Google Serverless Spark, Part 1:
An Overview and Guide
Introduction
Google Cloud Platform (GCP) consistently pioneers cutting-edge solutions for data processing, one of the most notable being Google’s Serverless Spark. As an autoscaling serverless data processing service, it fully utilizes the power of Apache Spark, offering a seamless and efficient approach to manage heavy-duty data workloads.
The buzz around serverless computing has been growing in the tech industry. It’s a model where cloud service providers manage the servers, allowing developers to concentrate on coding. This blog post delves into the key characteristics and advantages of utilizing Google Serverless Spark.

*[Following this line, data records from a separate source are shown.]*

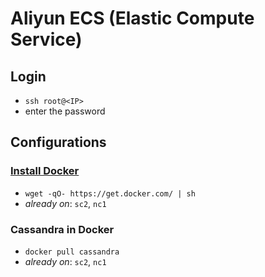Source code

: # Aliyun ECS (Elastic Compute Service)

## Login
- `ssh root@<IP>`
- enter the password

## Configurations

### [Install Docker](https://github.com/hengxin/cheat-sheets/tree/master/docker-cheat-sheets)
- `wget -qO- https://get.docker.com/ | sh`
- *already on*: `sc2`, `nc1`

### Cassandra in Docker
- `docker pull cassandra`
- *already on*: `sc2`, `nc1`
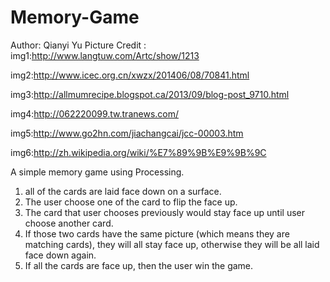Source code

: # Memory-Game
Author: Qianyi Yu
Picture Credit :
 img1:http://www.langtuw.com/Artc/show/1213
 
 img2:http://www.icec.org.cn/xwzx/201406/08/70841.html
 
 img3:http://allmumrecipe.blogspot.ca/2013/09/blog-post_9710.html
 
 img4:http://062220099.tw.tranews.com/
 
 img5:http://www.go2hn.com/jiachangcai/jcc-00003.htm
 
 img6:http://zh.wikipedia.org/wiki/%E7%89%9B%E9%9B%9C
 
 
A simple memory game using Processing. 
1. all of the cards are laid face down on a surface. 
2. The user choose one of the card to flip the face up.
3. The card that user chooses previously would stay face up until user choose another card.
4. If those two cards have the same picture (which means they are matching cards), they will all stay face up, otherwise they will be all laid face down again.
5. If all the cards are face up, then the user win the game.
 
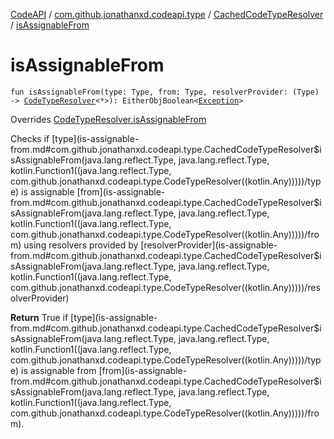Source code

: [CodeAPI](../../index.md) / [com.github.jonathanxd.codeapi.type](../index.md) / [CachedCodeTypeResolver](index.md) / [isAssignableFrom](.)

# isAssignableFrom

`fun isAssignableFrom(type: Type, from: Type, resolverProvider: (Type) -> `[`CodeTypeResolver`](../-code-type-resolver/index.md)`<*>): EitherObjBoolean<`[`Exception`](https://kotlinlang.org/api/latest/jvm/stdlib/kotlin/-exception/index.html)`>`

Overrides [CodeTypeResolver.isAssignableFrom](../-code-type-resolver/is-assignable-from.md)

Checks if [type](is-assignable-from.md#com.github.jonathanxd.codeapi.type.CachedCodeTypeResolver$isAssignableFrom(java.lang.reflect.Type, java.lang.reflect.Type, kotlin.Function1((java.lang.reflect.Type, com.github.jonathanxd.codeapi.type.CodeTypeResolver((kotlin.Any)))))/type) is assignable [from](is-assignable-from.md#com.github.jonathanxd.codeapi.type.CachedCodeTypeResolver$isAssignableFrom(java.lang.reflect.Type, java.lang.reflect.Type, kotlin.Function1((java.lang.reflect.Type, com.github.jonathanxd.codeapi.type.CodeTypeResolver((kotlin.Any)))))/from) using resolvers provided by [resolverProvider](is-assignable-from.md#com.github.jonathanxd.codeapi.type.CachedCodeTypeResolver$isAssignableFrom(java.lang.reflect.Type, java.lang.reflect.Type, kotlin.Function1((java.lang.reflect.Type, com.github.jonathanxd.codeapi.type.CodeTypeResolver((kotlin.Any)))))/resolverProvider)

**Return**
True if [type](is-assignable-from.md#com.github.jonathanxd.codeapi.type.CachedCodeTypeResolver$isAssignableFrom(java.lang.reflect.Type, java.lang.reflect.Type, kotlin.Function1((java.lang.reflect.Type, com.github.jonathanxd.codeapi.type.CodeTypeResolver((kotlin.Any)))))/type) is assignable from [from](is-assignable-from.md#com.github.jonathanxd.codeapi.type.CachedCodeTypeResolver$isAssignableFrom(java.lang.reflect.Type, java.lang.reflect.Type, kotlin.Function1((java.lang.reflect.Type, com.github.jonathanxd.codeapi.type.CodeTypeResolver((kotlin.Any)))))/from).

- Google Cloud Platform (GCP) Serverless Spark is a fully managed and serverless data processing service provided by Google. It offers hassle-free processing of big data workloads by leveraging the power of Apache Spark.
- A serverless environment enables developers to run spark jobs without the need to manage and provision infrastructure.

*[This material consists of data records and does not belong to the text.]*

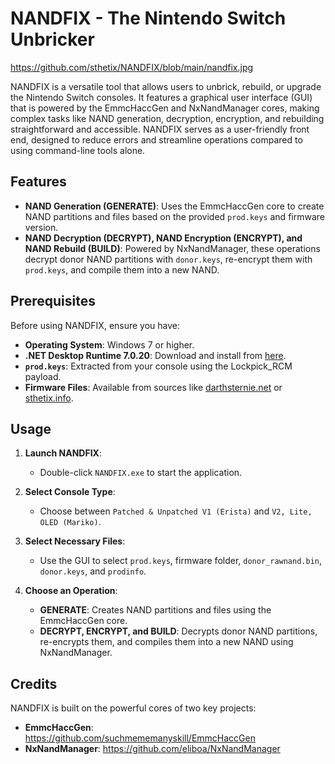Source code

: # NANDFIX - The Nintendo Switch Unbricker

https://github.com/sthetix/NANDFIX/blob/main/nandfix.jpg

NANDFIX is a versatile tool that allows users to unbrick, rebuild, or upgrade the Nintendo Switch consoles. It features a graphical user interface (GUI) that is powered by the EmmcHaccGen and NxNandManager cores, making complex tasks like NAND generation, decryption, encryption, and rebuilding straightforward and accessible. NANDFIX serves as a user-friendly front end, designed to reduce errors and streamline operations compared to using command-line tools alone.

## Features

- **NAND Generation (GENERATE)**: Uses the EmmcHaccGen core to create NAND partitions and files based on the provided `prod.keys` and firmware version.
- **NAND Decryption (DECRYPT), NAND Encryption (ENCRYPT), and NAND Rebuild (BUILD)**: Powered by NxNandManager, these operations decrypt donor NAND partitions with `donor.keys`, re-encrypt them with `prod.keys`, and compile them into a new NAND.

## Prerequisites

Before using NANDFIX, ensure you have:

- **Operating System**: Windows 7 or higher.
- **.NET Desktop Runtime 7.0.20**: Download and install from [here](https://dotnet.microsoft.com/en-us/download/dotnet/7.0).
- **`prod.keys`**: Extracted from your console using the Lockpick_RCM payload.
- **Firmware Files**: Available from sources like [darthsternie.net](https://darthsternie.net) or [sthetix.info](https://sthetix.info).

## Usage

1. **Launch NANDFIX**:
   - Double-click `NANDFIX.exe` to start the application.

2. **Select Console Type**:
   - Choose between `Patched & Unpatched V1 (Erista)` and `V2, Lite, OLED (Mariko)`.

3. **Select Necessary Files**:
   - Use the GUI to select `prod.keys`, firmware folder, `donor_rawnand.bin`, `donor.keys`, and `prodinfo`.

4. **Choose an Operation**:
   - **GENERATE**: Creates NAND partitions and files using the EmmcHaccGen core.
   - **DECRYPT, ENCRYPT, and BUILD**: Decrypts donor NAND partitions, re-encrypts them, and compiles them into a new NAND using NxNandManager.

## Credits

NANDFIX is built on the powerful cores of two key projects:

- **EmmcHaccGen**: https://github.com/suchmememanyskill/EmmcHaccGen
- **NxNandManager**: https://github.com/eliboa/NxNandManager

- It takes care of automatically scaling the resources based on the workload, ensuring efficient utilization of resources and execution of Spark jobs.
- Additionally, it also eliminates the need for manual tuning and management of Spark clusters, allowing coders to focus on data processing and analysis.

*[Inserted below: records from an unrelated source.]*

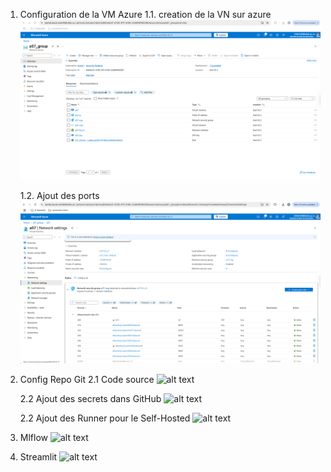 1. Configuration de la VM Azure
    1.1.  creation de la VN sur azure
    ![alt text](screenshoots/VM.png)

    1.2. Ajout des ports
    ![alt text](screenshoots/Ports.png)

2. Config Repo Git
   2.1 Code source
   ![alt text](<screenshoots/Screenshot 2025-06-06 at 6.50.26 PM.png>)

   2.2 Ajout des secrets dans GitHub
   ![alt text](<screenshoots/Screenshot 2025-06-06 at 6.51.30 PM.png>)

   2.2 Ajout des Runner pour le Self-Hosted
   ![alt text](<screenshoots/Screenshot 2025-06-06 at 6.52.35 PM.png>)

3. Mlflow
   ![alt text](<screenshoots/Screenshot 2025-06-06 at 6.56.16 PM.png>)

4. Streamlit
   ![alt text](<screenshoots/Screenshot 2025-06-06 at 6.57.08 PM.png>)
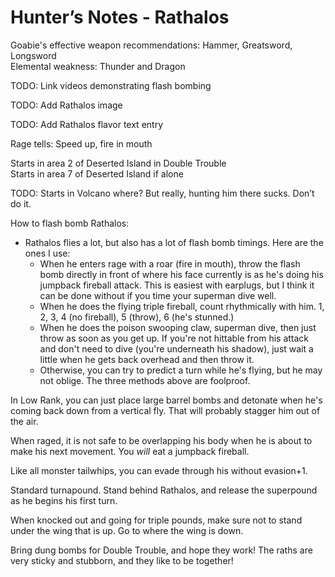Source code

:# Hunter’s Notes - Rathalos

Goabie's effective weapon recommendations: Hammer, Greatsword, Longsword  
Elemental weakness: Thunder and Dragon

TODO: Link videos demonstrating flash bombing

TODO: Add Rathalos image

TODO: Add Rathalos flavor text entry

Rage tells: Speed up, fire in mouth

Starts in area 2 of Deserted Island in Double Trouble  
Starts in area 7 of Deserted Island if alone

TODO: Starts in Volcano where? But really, hunting him there sucks. Don’t do it.

How to flash bomb Rathalos:



* Rathalos flies a lot, but also has a lot of flash bomb timings. Here are the ones I use:
    * When he enters rage with a roar (fire in mouth), throw the flash bomb directly in front of where his face currently is as he's doing his jumpback fireball attack. This is easiest with earplugs, but I think it can be done without if you time your superman dive well.
    * When he does the flying triple fireball, count rhythmically with him. 1, 2, 3, 4 (no fireball), 5 (throw), 6 (he's stunned.)
    * When he does the poison swooping claw, superman dive, then just throw as soon as you get up. If you're not hittable from his attack and don't need to dive (you're underneath his shadow), just wait a little when he gets back overhead and then throw it.
    * Otherwise, you can try to predict a turn while he's flying, but he may not oblige. The three methods above are foolproof.

In Low Rank, you can just place large barrel bombs and detonate when he's coming back down from a vertical fly. That will probably stagger him out of the air.

When raged, it is not safe to be overlapping his body when he is about to make his next movement. You _will_ eat a jumpback fireball.

Like all monster tailwhips, you can evade through his without evasion+1.

Standard turnapound. Stand behind Rathalos, and release the superpound as he begins his first turn.

When knocked out and going for triple pounds, make sure not to stand under the wing that is up. Go to where the wing is down.

Bring dung bombs for Double Trouble, and hope they work! The raths are very sticky and stubborn, and they like to be together!
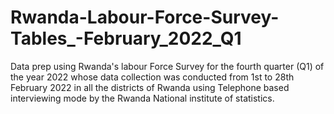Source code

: # Rwanda-Labour-Force-Survey-Tables_-February_2022_Q1
Data prep using Rwanda's labour Force Survey for the fourth quarter (Q1) of the year 2022 whose data collection was conducted from 1st to 28th February 2022 in all the districts of Rwanda using Telephone based interviewing mode by the Rwanda National institute of statistics.
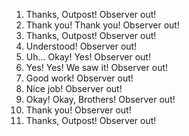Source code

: 1. Thanks, Outpost! Observer out!
2. Thank you! Thank you! Observer out!
3. Thanks, Outpost! Observer out!
4. Understood! Observer out!
5. Uh... Okay! Yes! Observer out!
6. Yes! Yes! We saw it! Observer out!
7. Good work! Observer out!
8. Nice job! Observer out!
9. Okay! Okay, Brothers! Observer out!
10. Thank you! Observer out!
11. Thanks, Outpost! Observer out!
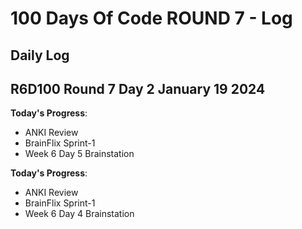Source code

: # 100 Days Of Code ROUND 7 - Log

## Daily Log

## R6D100 Round 7 Day 2 January 19 2024

**Today's Progress**:
- ANKI Review
- BrainFlix Sprint-1
- Week 6 Day 5 Brainstation



**Today's Progress**:
- ANKI Review
- BrainFlix Sprint-1
- Week 6 Day 4 Brainstation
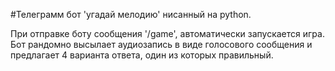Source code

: #Телеграмм бот 'угадай мелодию' нисанный на python.

При отправке боту сообщения '/game', автоматически запускается игра.
Бот рандомно высылает аудиозапись в виде голосового сообщения и предлагает 4 варианта ответа, один из которых правильный.
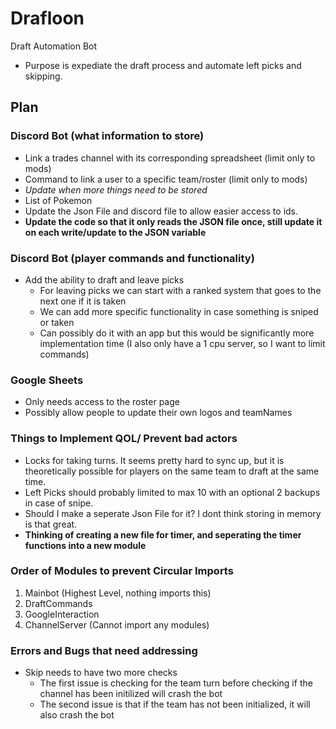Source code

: # Drafloon
Draft Automation Bot

- Purpose is expediate the draft process and automate left picks and skipping.

## Plan
### Discord Bot (what information to store)
- Link a trades channel with its corresponding spreadsheet (limit only to mods)
- Command to link a user to a specific team/roster (limit only to mods)
- *Update when more things need to be stored*
- List of Pokemon
- Update the Json File and discord file to allow easier access to ids.
- **Update the code so that it only reads the JSON file once, still update it on each write/update to the JSON variable**

### Discord Bot (player commands and functionality)
- Add the ability to draft and leave picks
  - For leaving picks we can start with a ranked system that goes to the next one if it is taken
  - We can add more specific functionality in case something is sniped or taken
  - Can possibly do it with an app but this would be significantly more implementation time (I also only have a 1 cpu server, so I want to limit commands)

### Google Sheets
- Only needs access to the roster page
- Possibly allow people to update their own logos and teamNames


### Things to Implement QOL/ Prevent bad actors
- Locks for taking turns. 
It seems pretty hard to sync up, but it is theoretically possible for players on the same team to draft at the same time.
- Left Picks should probably limited to max 10 with an optional 2 backups in case of snipe.
- Should I make a seperate Json File for it? I dont think storing in memory is that great.
- **Thinking of creating a new file for timer, and seperating the timer functions into a new module**


### Order of Modules to prevent Circular Imports
1. Mainbot (Highest Level, nothing imports this)
2. DraftCommands
3. GoogleInteraction
4. ChannelServer (Cannot import any modules)

### Errors and Bugs that need addressing
- Skip needs to have two more checks
  - The first issue is checking for the team turn before checking if the channel has been initilized will crash the bot
  - The second issue is that if the team has not been initialized, it will also crash the bot


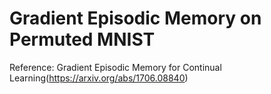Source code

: # Gradient Episodic Memory on Permuted MNIST
Reference: Gradient Episodic Memory for Continual Learning(https://arxiv.org/abs/1706.08840)
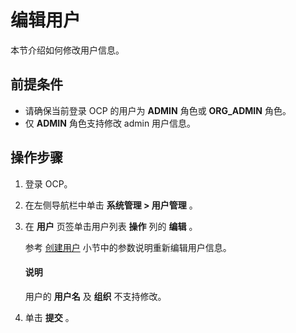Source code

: # 编辑用户

本节介绍如何修改用户信息。

## 前提条件

* 请确保当前登录 OCP 的用户为 **ADMIN** 角色或 **ORG_ADMIN** 角色。
* 仅 **ADMIN** 角色支持修改 admin 用户信息。

## 操作步骤

1. 登录 OCP。

2. 在左侧导航栏中单击 **系统管理 > 用户管理** 。

3. 在 **用户** 页签单击用户列表 **操作** 列的 **编辑** 。

   参考 [创建用户](100.create-a-user.md) 小节中的参数说明重新编辑用户信息。

   <main id="notice" type='explain'>
   <h4>说明</h4>
   <p>用户的 <b>用户名</b> 及 <b>组织</b> 不支持修改。</p>
   </main>

4. 单击 **提交** 。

Differences Between Dataproc Cluster and Serverless Spark
Before getting into what to use when, in this section, let’s understand the key differences between the ephemeral Dataproc Cluster (i.e. Cloud Dataproc on Google Compute Engine (DPGCE)) and the DataProc Serverless Spark (DPaaS, that is, data platform as a service).
— Server Management: In a Dataproc Cluster running on compute engines, users need to manage the provisioning, configuration, and scaling of servers. In Serverless Spark, all aspects are fully managed.
— Lead Time: The lead time for a Dataproc Cluster is typically between 3 to 5 minutes. Serverless Spark, takes approximately 90 seconds to start up, hence slightly faster.
— Flexibility: Dataproc Cluster offers flexibility in customizing cluster configurations, such as machine type and number of instances. Serverless Spark requires less configuration and management, however, offers less control over the infrastructure.
— Cost: With Dataproc Cluster, costs are incurred based on cluster size and usage. On the other hand, Serverless Spark incurs costs based on Spark job execution time and resources consumed. Notably, there’s no cost when no jobs are running.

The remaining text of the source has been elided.